Gilles Ivaldi, analista político do Centro Nacional de Pesquisas Sociais (CNRS, na sigla em francês), destaca o avanço dessas ideias em países que até recentemente haviam sido poupados da direita radical populista, que passou a pesar nos debates políticos nacionais, casos da Espanha (Vox), Finlândia (Partido dos Finlandeses), Suécia (Democratas Suecos) ou Alemanha (Alternativa para a Alemanha, AfD).
— Em relação a 2014, hoje as condições parecem reunidas para que um grupo bastante importante dos grandes partidos da direita populista e nacionalista europeia seja constituído em torno de Matteo Salvini, o que é uma evolução marcante. E em uma situação de maior ameaça, porque foi adotado um programa menos radical em relação à Europa, o que pode seduzir eleitores mais moderados. Já não se fala mais em abandonar o euro ou em acabar com a UE. Após os resultados das urnas, se saberá melhor qual poderá ser o alcance desta aliança e quais os partidos envolvidos.
‘Desvio semântico’
O analista Patrick Moreau, autor de “A outra Alemanha: o despertar da extrema direita”, observa um “desvio semântico” no discurso da maioria dos partidos da direita populista, que antes reclamavam a “explosão do sistema europeu” e, hoje, reivindicam uma transformação feita de seu interior.
— A relação de forças, no entanto, ainda é negativa para esses partidos. Haverá uma progressão, mas não uma onda populista no Parlamento Europeu. O potencial eleitoral da AfD permanece intacto, estima-se que poderá chegar a 12% ou 13% dos votos, mais do que os 7% obtidos em 2014. Para os demais partidos nacionais populistas, seja na Eslováquia ou na Dinamarca, o nível é bastante elevado, mas não passa dos 15% ou 20%. Estamos assistindo a um reequilíbrio político em nível europeu. Mas os partidos democráticos permanecerão dominantes, e certamente haverá alianças entre as diferentes formações para neutralizar estes grupos radicais.
Na opinião de Moreau, uma das questões cruciais após a contagem dos votos e a reorganização dos assentos será saber se os conservadores cogitarão, no âmbito europeu, alguma forma de coalizão com os nacional-populistas. Recentemente, o Partido Popular Europeu (PPE), da direita tradicional, rompeu com o Fidesz de Viktor Orbán, considerado demasiado radical, o que não impediria, porém, novas reviravoltas do jogo político a curto prazo.
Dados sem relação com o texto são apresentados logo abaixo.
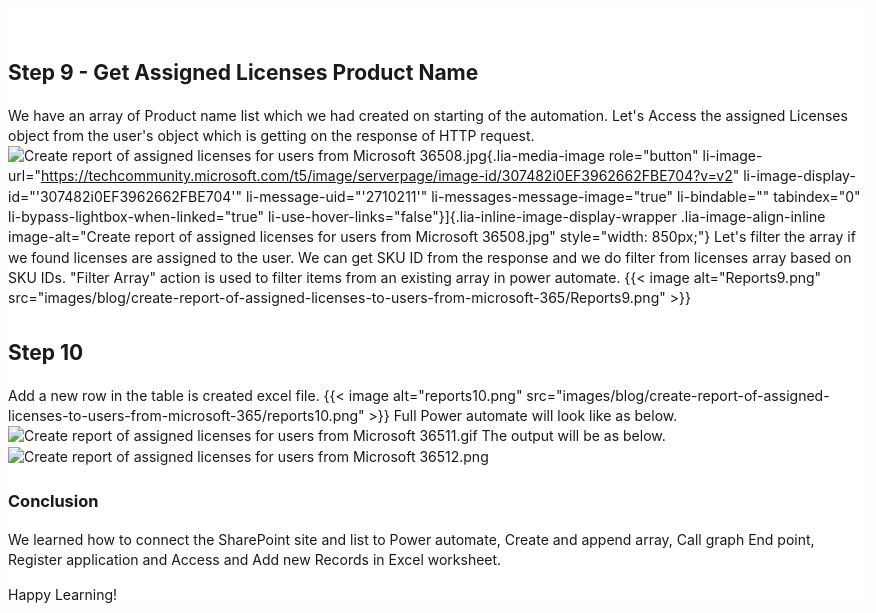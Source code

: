  
 
## Step 9 - Get Assigned Licenses Product Name

We have an array of Product name list which we had created on starting
of the automation.
Let's Access the assigned Licenses object from the user's object which
is getting on the response of HTTP request.
![Create report of assigned licenses for users from Microsoft
36508.jpg](https://techcommunity.microsoft.com/t5/image/serverpage/image-id/307482i0EF3962662FBE704/image-size/large?v=v2&px=999 "Create report of assigned licenses for users from Microsoft 36508.jpg"){.lia-media-image
role="button"
li-image-url="https://techcommunity.microsoft.com/t5/image/serverpage/image-id/307482i0EF3962662FBE704?v=v2"
li-image-display-id="'307482i0EF3962662FBE704'"
li-message-uid="'2710211'" li-messages-message-image="true"
li-bindable="" tabindex="0" li-bypass-lightbox-when-linked="true"
li-use-hover-links="false"}]{.lia-inline-image-display-wrapper
.lia-image-align-inline
image-alt="Create report of assigned licenses for users from Microsoft 36508.jpg"
style="width: 850px;"}
Let's filter the array if we found licenses are assigned to the user.
We can get SKU ID from the response and we do filter from licenses array
based on SKU IDs.
"Filter Array" action is used to filter items from an existing array
in power automate.
{{< image alt="Reports9.png" src="images/blog/create-report-of-assigned-licenses-to-users-from-microsoft-365/Reports9.png" >}}

## Step 10

Add a new row in the table is created excel file.
{{< image alt="reports10.png" src="images/blog/create-report-of-assigned-licenses-to-users-from-microsoft-365/reports10.png" >}}
Full Power automate will look like as below.
![Create report of assigned licenses for users from Microsoft
36511.gif](https://techcommunity.microsoft.com/t5/image/serverpage/image-id/307485i311E9D45D2B58D2E/image-size/large?v=v2&px=999 "Create report of assigned licenses for users from Microsoft 36511.gif")
The output will be as below.
![Create report of assigned licenses for users from Microsoft
36512.png](https://techcommunity.microsoft.com/t5/image/serverpage/image-id/307486i3043038AA660C9DC/image-size/large?v=v2&px=999 "Create report of assigned licenses for users from Microsoft 36512.png")

### Conclusion 

We learned how to connect the SharePoint site and list to Power
automate, Create and append array, Call graph End point, Register
application and Access and Add new Records in Excel worksheet.

Happy
Learning!
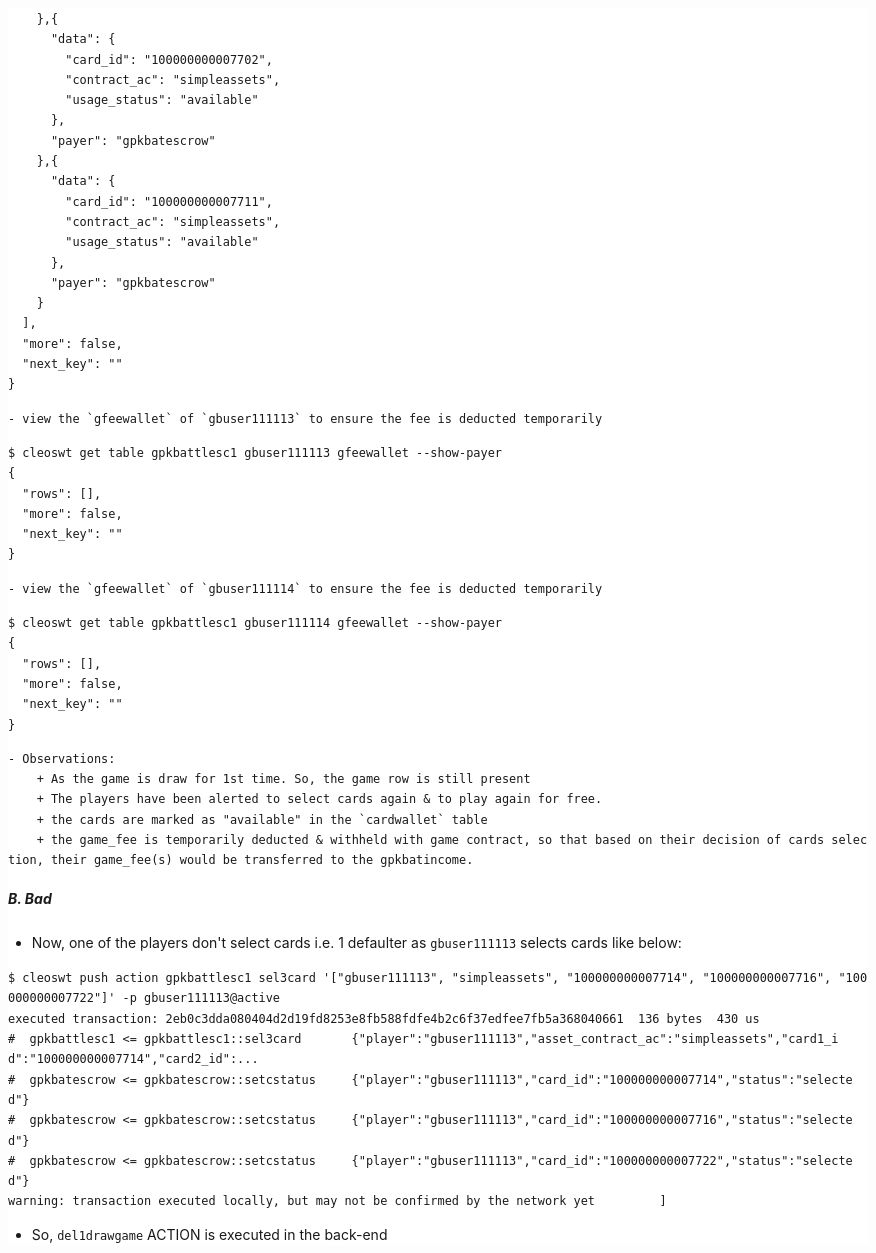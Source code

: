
 ```console
    },{
      "data": {
        "card_id": "100000000007702",
        "contract_ac": "simpleassets",
        "usage_status": "available"
      },
      "payer": "gpkbatescrow"
    },{
      "data": {
        "card_id": "100000000007711",
        "contract_ac": "simpleassets",
        "usage_status": "available"
      },
      "payer": "gpkbatescrow"
    }
  ],
  "more": false,
  "next_key": ""
}
```
	- view the `gfeewallet` of `gbuser111113` to ensure the fee is deducted temporarily
```console
$ cleoswt get table gpkbattlesc1 gbuser111113 gfeewallet --show-payer
{
  "rows": [],
  "more": false,
  "next_key": ""
}
```
	- view the `gfeewallet` of `gbuser111114` to ensure the fee is deducted temporarily
```console
$ cleoswt get table gpkbattlesc1 gbuser111114 gfeewallet --show-payer
{
  "rows": [],
  "more": false,
  "next_key": ""
}
```
	- Observations:
		+ As the game is draw for 1st time. So, the game row is still present
		+ The players have been alerted to select cards again & to play again for free.
		+ the cards are marked as "available" in the `cardwallet` table
		+ the game_fee is temporarily deducted & withheld with game contract, so that based on their decision of cards selection, their game_fee(s) would be transferred to the gpkbatincome.

##### B. Bad
* Now, one of the players don't select cards i.e. 1 defaulter as `gbuser111113` selects cards like below:
```console
$ cleoswt push action gpkbattlesc1 sel3card '["gbuser111113", "simpleassets", "100000000007714", "100000000007716", "100000000007722"]' -p gbuser111113@active
executed transaction: 2eb0c3dda080404d2d19fd8253e8fb588fdfe4b2c6f37edfee7fb5a368040661  136 bytes  430 us
#  gpkbattlesc1 <= gpkbattlesc1::sel3card       {"player":"gbuser111113","asset_contract_ac":"simpleassets","card1_id":"100000000007714","card2_id":...
#  gpkbatescrow <= gpkbatescrow::setcstatus     {"player":"gbuser111113","card_id":"100000000007714","status":"selected"}
#  gpkbatescrow <= gpkbatescrow::setcstatus     {"player":"gbuser111113","card_id":"100000000007716","status":"selected"}
#  gpkbatescrow <= gpkbatescrow::setcstatus     {"player":"gbuser111113","card_id":"100000000007722","status":"selected"}
warning: transaction executed locally, but may not be confirmed by the network yet         ]
```
* So, `del1drawgame` ACTION is executed in the back-end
— A estratégia oficial dos conservadores é recusar uma aliança com a extrema direita — diz. — A oficiosa, no entanto, não descarta nenhuma opção. O PPE faz campanha com Sebastian Kurz, que governa com a direita radical. No momento, todo mundo mantém uma certa prudência, à espera dos resultados e do esperado avanço limitado dos partidos nacionalistas e populistas.